* _What you will do_
Using the entries that follow, state how many lines contain "colour", with no other words.

[Items listed in a dataset]
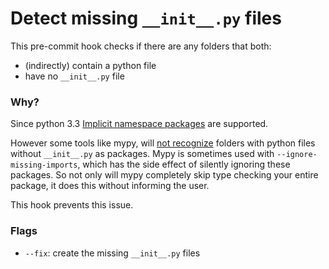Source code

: # Detect missing `__init__.py` files

This pre-commit hook checks if there are any folders that both:
* (indirectly) contain a python file
* have no `__init__.py` file

### Why?
Since python 3.3 [Implicit namespace packages](https://stackoverflow.com/questions/37139786/is-init-py-not-required-for-packages-in-python-3-3) are supported.

However some tools like mypy, will [not recognize](https://github.com/python/mypy/issues/2773) folders with python files without `__init__.py` as packages.
Mypy is sometimes used with `--ignore-missing-imports`, which has the side effect of silently ignoring these packages.
So not only will mypy completely skip type checking your entire package, it does this without informing the user.

This hook prevents this issue.

### Flags
* `--fix`: create the missing `__init__.py` files
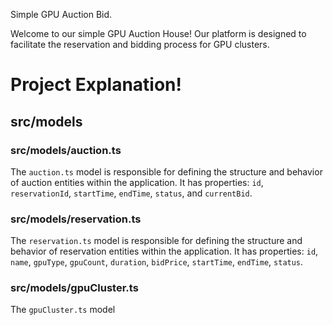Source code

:Simple GPU Auction Bid.

Welcome to our simple GPU Auction House! Our platform is designed to facilitate the reservation and bidding process for GPU clusters. 

# Project Explanation! 
## src/models 
### src/models/auction.ts
The `auction.ts` model is responsible for defining the structure and behavior of auction entities within the application. It has properties: `id`, `reservationId`, `startTime`, `endTime`, `status`, and `currentBid`. 

### src/models/reservation.ts
The `reservation.ts` model is responsible for defining the structure and behavior of reservation entities within the application. It has properties: `id`, `name`, `gpuType`, `gpuCount`, `duration`, `bidPrice`, `startTime`, `endTime`, `status`.

### src/models/gpuCluster.ts
The `gpuCluster.ts` model 

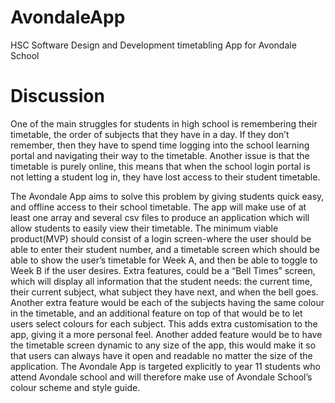 # AvondaleApp
HSC Software Design and Development timetabling App for Avondale School

# Discussion
One of the main struggles for students in high school is remembering their timetable, the order of subjects that they have in a day. 
If they don’t remember, then they have to spend time logging into the school learning portal and navigating their way to the timetable. Another issue is that the timetable is purely online, this means that when the school login portal is not letting a student log in, they have lost access to their student timetable.

The Avondale App aims to solve this problem by giving students quick easy, and offline access to their school timetable.
The app will make use of at least one array and several csv files to produce an application which will allow students to easily view their timetable. 
The minimum viable product(MVP) should consist of a login screen-where the user should be able to enter their student number, and a timetable screen which should be able to show the user’s timetable for Week A, and then be able to toggle to Week B if the user desires. 
Extra features, could be a “Bell Times” screen, which will display all information that the student needs: the current time, their current subject, what subject they have next, and when the bell goes. 
Another extra feature would be each of the subjects having the same colour in the timetable, and an additional feature on top of that would be to let users select colours for each subject.
This adds extra customisation to the app, giving it a more personal feel. Another added feature would be to have the timetable screen dynamic to any size of the app, this would make it so that users can always have it open and readable no matter the size of the application.
The Avondale App is targeted explicitly to year 11 students who attend Avondale school and will therefore make use of Avondale School’s colour scheme and style guide. 


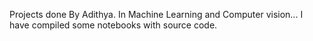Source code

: Projects done By Adithya. In Machine Learning and Computer vision... I have compiled some notebooks with source code. 
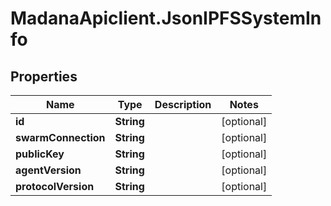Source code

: # MadanaApiclient.JsonIPFSSystemInfo

## Properties

Name | Type | Description | Notes
------------ | ------------- | ------------- | -------------
**id** | **String** |  | [optional] 
**swarmConnection** | **String** |  | [optional] 
**publicKey** | **String** |  | [optional] 
**agentVersion** | **String** |  | [optional] 
**protocolVersion** | **String** |  | [optional] 


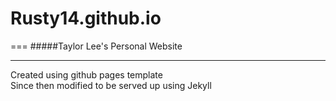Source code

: Rusty14.github.io
===
===
#####Taylor Lee's Personal Website
***

Created using github pages template   
Since then modified to be served up using Jekyll

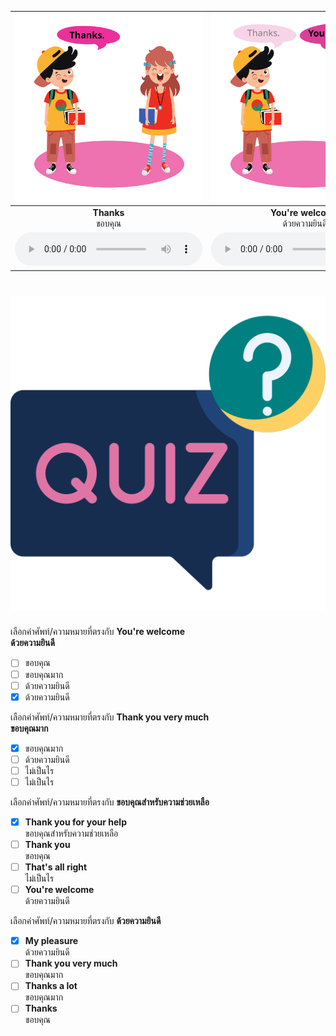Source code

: 
<div class="carrousel">


|![](/media/img/thanks/Thanks.svg)|![](/media/img/thanks/You're&#x20;welcome.svg)|![](/media/img/thanks/Thank&#x20;you.svg)|![](/media/img/thanks/That's&#x20;all&#x20;right.svg)|![](/media/img/thanks/Thank&#x20;you&#x20;for&#x20;your&#x20;help.svg)|![](/media/img/thanks/My&#x20;pleasure.svg)|![](/media/img/thanks/Many&#x20;thanks.svg)|![](/media/img/thanks/That's&#x20;OK.svg)|![](/media/img/thanks/Thanks&#x20;a&#x20;lot.svg)|![](/media/img/thanks/With&#x20;pleasure.svg)|![](/media/img/thanks/Thank&#x20;you&#x20;very&#x20;much.svg)|![](/media/img/thanks/Don't&#x20;mention&#x20;it.svg)|
| :----: | :----: | :----: | :----: | :----: | :----: | :----: | :----: | :----: | :----: | :----: | :----: |
|**Thanks**<br>ขอบคุณ|**You're welcome**<br>ด้วยความยินดี|**Thank you**<br>ขอบคุณ|**That's all right**<br>ไม่เป็นไร|**Thank you for your help**<br>ขอบคุณสำหรับความช่วยเหลือ|**My pleasure**<br>ด้วยความยินดี|**Many thanks**<br>ขอบคุณมากๆ|**That's OK**<br>ไม่เป็นไร|**Thanks a lot**<br>ขอบคุณมาก|**With pleasure**<br>ด้วยความยินดี|**Thank you very much**<br>ขอบคุณมาก|**Don't mention it**<br>ไม่เป็นไร|
|![](/media/audio/Thanks.mp3)|![](/media/audio/You're&#x20;welcome.mp3)|![](/media/audio/Thank&#x20;you.mp3)|![](/media/audio/That's&#x20;all&#x20;right.mp3)|![](/media/audio/Thank&#x20;you&#x20;for&#x20;your&#x20;help.mp3)|![](/media/audio/My&#x20;pleasure.mp3)|![](/media/audio/Many&#x20;thanks.mp3)|![](/media/audio/That's&#x20;OK.mp3)|![](/media/audio/Thanks&#x20;a&#x20;lot.mp3)|![](/media/audio/With&#x20;pleasure.mp3)|![](/media/audio/Thank&#x20;you&#x20;very&#x20;much.mp3)|![](/media/audio/Don't&#x20;mention&#x20;it.mp3)|

</div>



# ![icon](/media/icons/quiz.svg) 


 เลือกคำศัพท์/ความหมายที่ตรงกับ ****You're welcome**<br>ด้วยความยินดี**
 - [ ] ขอบคุณ
 - [ ] ขอบคุณมาก
 - [ ] ด้วยความยินดี
 - [x] ด้วยความยินดี

 เลือกคำศัพท์/ความหมายที่ตรงกับ ****Thank you very much**<br>ขอบคุณมาก**
 - [x] ขอบคุณมาก
 - [ ] ด้วยความยินดี
 - [ ] ไม่เป็นไร
 - [ ] ไม่เป็นไร

 เลือกคำศัพท์/ความหมายที่ตรงกับ **ขอบคุณสำหรับความช่วยเหลือ**
 - [x] **Thank you for your help**<br>ขอบคุณสำหรับความช่วยเหลือ
 - [ ] **Thank you**<br>ขอบคุณ
 - [ ] **That's all right**<br>ไม่เป็นไร
 - [ ] **You're welcome**<br>ด้วยความยินดี

 เลือกคำศัพท์/ความหมายที่ตรงกับ **ด้วยความยินดี**
 - [x] **My pleasure**<br>ด้วยความยินดี
 - [ ] **Thank you very much**<br>ขอบคุณมาก
 - [ ] **Thanks a lot**<br>ขอบคุณมาก
 - [ ] **Thanks**<br>ขอบคุณ
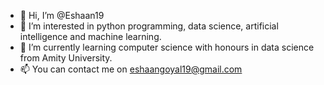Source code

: - 👋 Hi, I’m @Eshaan19
- 👀 I’m interested in python programming, data science, artificial intelligence and machine learning.
- 🌱 I’m currently learning computer science with honours in data science from Amity University.
- 📫 You can contact me on eshaangoyal19@gmail.com

<!---
Eshaan19/Eshaan19 is a ✨ special ✨ repository because its `README.md` (this file) appears on your GitHub profile.
You can click the Preview link to take a look at your changes.
--->
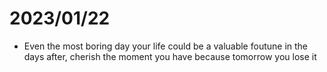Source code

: # 2023/01/22

- Even the most boring day your life could be a valuable foutune in the days after, cherish the moment you have because tomorrow you lose it
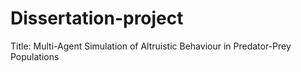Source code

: # Dissertation-project
Title: Multi-Agent Simulation of Altruistic Behaviour in Predator-Prey Populations
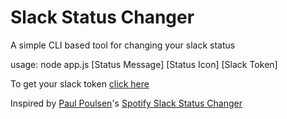 # Slack Status Changer

A simple CLI based tool for changing your slack status

usage: node app.js [Status Message] [Status Icon] [Slack Token]


To get your slack token [click here](https://api.slack.com/custom-integrations/legacy-tokens) 

Inspired by [Paul Poulsen](https://github.com/ppoulsen)'s [Spotify Slack Status Changer](https://github.com/ppoulsen/spotify-slack-status)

* _Output_
2